[Collected data]
- - - - -
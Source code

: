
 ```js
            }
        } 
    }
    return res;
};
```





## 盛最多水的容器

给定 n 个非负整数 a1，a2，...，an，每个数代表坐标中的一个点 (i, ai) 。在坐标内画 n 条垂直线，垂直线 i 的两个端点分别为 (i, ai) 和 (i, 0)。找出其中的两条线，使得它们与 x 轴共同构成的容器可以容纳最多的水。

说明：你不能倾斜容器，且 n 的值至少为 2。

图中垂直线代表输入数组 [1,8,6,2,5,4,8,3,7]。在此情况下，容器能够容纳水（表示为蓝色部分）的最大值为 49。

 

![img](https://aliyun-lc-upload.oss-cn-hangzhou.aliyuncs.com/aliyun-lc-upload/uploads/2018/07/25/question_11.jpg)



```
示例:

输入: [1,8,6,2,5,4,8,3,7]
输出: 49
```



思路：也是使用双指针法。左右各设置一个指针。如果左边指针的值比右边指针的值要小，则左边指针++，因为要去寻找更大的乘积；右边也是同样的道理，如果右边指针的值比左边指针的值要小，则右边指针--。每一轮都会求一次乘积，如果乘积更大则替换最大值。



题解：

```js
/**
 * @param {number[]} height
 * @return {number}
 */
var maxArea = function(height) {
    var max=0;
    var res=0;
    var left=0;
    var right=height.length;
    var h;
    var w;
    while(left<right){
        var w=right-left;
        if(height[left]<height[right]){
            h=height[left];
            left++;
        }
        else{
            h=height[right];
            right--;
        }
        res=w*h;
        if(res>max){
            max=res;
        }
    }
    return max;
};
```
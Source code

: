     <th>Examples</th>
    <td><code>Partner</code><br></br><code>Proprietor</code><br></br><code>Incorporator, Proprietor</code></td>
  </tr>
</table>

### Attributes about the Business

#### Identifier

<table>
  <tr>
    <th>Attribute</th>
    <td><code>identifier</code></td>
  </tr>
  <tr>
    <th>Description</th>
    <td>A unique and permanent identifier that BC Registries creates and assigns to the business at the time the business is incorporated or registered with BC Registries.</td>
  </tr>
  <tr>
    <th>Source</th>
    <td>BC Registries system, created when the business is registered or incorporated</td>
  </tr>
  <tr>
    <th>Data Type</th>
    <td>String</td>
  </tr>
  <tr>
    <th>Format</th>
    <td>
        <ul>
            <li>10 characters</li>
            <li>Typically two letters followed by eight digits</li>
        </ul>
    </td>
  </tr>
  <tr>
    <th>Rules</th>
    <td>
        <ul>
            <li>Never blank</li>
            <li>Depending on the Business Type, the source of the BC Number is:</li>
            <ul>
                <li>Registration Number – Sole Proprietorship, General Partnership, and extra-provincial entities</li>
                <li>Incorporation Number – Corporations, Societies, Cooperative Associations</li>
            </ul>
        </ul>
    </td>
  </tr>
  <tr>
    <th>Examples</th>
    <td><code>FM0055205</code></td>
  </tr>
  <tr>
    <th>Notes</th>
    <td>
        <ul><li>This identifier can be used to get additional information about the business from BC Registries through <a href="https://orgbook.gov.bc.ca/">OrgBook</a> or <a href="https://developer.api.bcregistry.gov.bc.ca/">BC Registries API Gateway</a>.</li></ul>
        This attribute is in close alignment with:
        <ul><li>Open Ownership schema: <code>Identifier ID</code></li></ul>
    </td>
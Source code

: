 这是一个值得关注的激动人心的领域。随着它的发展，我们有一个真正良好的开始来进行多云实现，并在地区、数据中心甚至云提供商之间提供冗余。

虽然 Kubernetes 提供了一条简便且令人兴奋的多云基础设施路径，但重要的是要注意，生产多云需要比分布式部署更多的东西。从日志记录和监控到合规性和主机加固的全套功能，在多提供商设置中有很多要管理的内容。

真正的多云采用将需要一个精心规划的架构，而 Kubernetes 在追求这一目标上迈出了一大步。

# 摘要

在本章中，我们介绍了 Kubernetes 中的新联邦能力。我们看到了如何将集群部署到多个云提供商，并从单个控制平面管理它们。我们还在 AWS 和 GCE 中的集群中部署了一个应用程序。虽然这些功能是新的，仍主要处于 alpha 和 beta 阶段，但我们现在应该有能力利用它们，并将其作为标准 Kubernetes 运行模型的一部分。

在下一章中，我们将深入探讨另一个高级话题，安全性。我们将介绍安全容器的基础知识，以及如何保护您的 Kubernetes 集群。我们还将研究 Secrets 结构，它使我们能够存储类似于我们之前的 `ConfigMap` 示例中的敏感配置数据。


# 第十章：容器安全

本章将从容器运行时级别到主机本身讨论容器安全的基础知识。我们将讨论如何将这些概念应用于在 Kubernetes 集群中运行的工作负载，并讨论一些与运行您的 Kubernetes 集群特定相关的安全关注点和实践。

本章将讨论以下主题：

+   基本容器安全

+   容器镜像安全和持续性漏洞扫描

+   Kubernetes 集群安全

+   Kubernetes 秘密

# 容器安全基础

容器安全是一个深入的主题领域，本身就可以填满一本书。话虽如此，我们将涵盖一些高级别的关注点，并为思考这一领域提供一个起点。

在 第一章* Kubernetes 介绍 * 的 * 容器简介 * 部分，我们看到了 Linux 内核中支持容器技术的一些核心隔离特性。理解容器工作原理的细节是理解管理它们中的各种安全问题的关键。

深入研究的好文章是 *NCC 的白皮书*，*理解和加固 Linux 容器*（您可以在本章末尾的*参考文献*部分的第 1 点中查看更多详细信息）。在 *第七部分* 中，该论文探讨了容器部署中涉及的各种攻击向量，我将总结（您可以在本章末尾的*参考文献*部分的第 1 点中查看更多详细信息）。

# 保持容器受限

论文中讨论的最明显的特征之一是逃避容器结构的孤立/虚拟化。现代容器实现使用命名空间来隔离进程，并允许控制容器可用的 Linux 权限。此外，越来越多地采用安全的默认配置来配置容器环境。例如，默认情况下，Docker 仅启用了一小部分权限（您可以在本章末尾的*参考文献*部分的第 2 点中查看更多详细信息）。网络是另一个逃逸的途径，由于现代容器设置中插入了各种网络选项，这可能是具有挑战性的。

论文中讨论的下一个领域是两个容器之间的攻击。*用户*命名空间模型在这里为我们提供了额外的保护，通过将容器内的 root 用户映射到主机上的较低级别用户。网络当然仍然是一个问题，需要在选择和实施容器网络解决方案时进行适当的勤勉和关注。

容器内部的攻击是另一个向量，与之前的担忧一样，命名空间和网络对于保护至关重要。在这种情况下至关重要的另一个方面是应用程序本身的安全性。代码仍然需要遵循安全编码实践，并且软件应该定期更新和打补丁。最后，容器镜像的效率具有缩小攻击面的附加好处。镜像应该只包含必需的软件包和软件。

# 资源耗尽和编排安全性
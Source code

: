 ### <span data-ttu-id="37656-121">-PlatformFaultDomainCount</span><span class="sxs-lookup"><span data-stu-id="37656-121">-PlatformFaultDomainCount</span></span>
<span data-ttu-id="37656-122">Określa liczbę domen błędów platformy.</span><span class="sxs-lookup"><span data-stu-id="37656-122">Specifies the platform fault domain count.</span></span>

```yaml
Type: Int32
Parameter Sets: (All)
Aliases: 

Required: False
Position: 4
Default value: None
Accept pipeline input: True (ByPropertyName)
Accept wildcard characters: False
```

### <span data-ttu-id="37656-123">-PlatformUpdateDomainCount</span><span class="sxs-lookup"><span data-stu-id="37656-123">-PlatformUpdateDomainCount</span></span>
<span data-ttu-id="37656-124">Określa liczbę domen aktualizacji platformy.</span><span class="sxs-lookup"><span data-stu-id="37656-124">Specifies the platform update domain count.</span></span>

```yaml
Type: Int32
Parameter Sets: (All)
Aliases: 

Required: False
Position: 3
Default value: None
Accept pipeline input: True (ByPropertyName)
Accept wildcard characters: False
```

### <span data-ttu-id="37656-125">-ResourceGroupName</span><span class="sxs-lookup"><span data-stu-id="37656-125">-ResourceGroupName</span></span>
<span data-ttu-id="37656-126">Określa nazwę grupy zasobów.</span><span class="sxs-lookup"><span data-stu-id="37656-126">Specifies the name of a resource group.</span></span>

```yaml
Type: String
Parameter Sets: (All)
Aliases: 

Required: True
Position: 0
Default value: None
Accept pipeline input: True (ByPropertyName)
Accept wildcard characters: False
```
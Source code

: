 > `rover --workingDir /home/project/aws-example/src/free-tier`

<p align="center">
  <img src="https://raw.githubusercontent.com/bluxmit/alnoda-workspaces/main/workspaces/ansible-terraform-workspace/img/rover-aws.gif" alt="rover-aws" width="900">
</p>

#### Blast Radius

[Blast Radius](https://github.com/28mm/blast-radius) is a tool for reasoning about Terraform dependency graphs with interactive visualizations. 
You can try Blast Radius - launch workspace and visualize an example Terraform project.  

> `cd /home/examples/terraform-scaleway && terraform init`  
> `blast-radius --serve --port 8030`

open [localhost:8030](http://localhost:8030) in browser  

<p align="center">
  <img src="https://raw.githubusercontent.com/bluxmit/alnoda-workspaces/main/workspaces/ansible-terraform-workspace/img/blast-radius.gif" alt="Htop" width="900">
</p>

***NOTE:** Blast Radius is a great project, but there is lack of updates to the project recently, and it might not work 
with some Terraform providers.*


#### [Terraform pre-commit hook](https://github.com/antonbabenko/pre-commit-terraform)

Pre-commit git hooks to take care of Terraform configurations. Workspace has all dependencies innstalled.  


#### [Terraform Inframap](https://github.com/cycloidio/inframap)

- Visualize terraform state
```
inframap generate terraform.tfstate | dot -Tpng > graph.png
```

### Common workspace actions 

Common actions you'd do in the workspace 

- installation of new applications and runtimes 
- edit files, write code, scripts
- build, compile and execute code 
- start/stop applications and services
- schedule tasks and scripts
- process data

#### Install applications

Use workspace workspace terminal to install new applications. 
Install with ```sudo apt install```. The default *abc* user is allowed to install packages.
- - - - -
=== Problem requirements ===
The answer is the line holding "with some Terraform providers.*" and all the lines after it through the end of the records, repeated exactly.

=== Solved problem ===
with some Terraform providers.*


#### [Terraform pre-commit hook](https://github.com/antonbabenko/pre-commit-terraform)

Pre-commit git hooks to take care of Terraform configurations. Workspace has all dependencies innstalled.  


#### [Terraform Inframap](https://github.com/cycloidio/inframap)

- Visualize terraform state
```
inframap generate terraform.tfstate | dot -Tpng > graph.png
```

### Common workspace actions 

Common actions you'd do in the workspace 

- installation of new applications and runtimes 
- edit files, write code, scripts
- build, compile and execute code 
- start/stop applications and services
- schedule tasks and scripts
- process data

#### Install applications

Use workspace workspace terminal to install new applications. 
Install with ```sudo apt install```. The default *abc* user is allowed to install packages.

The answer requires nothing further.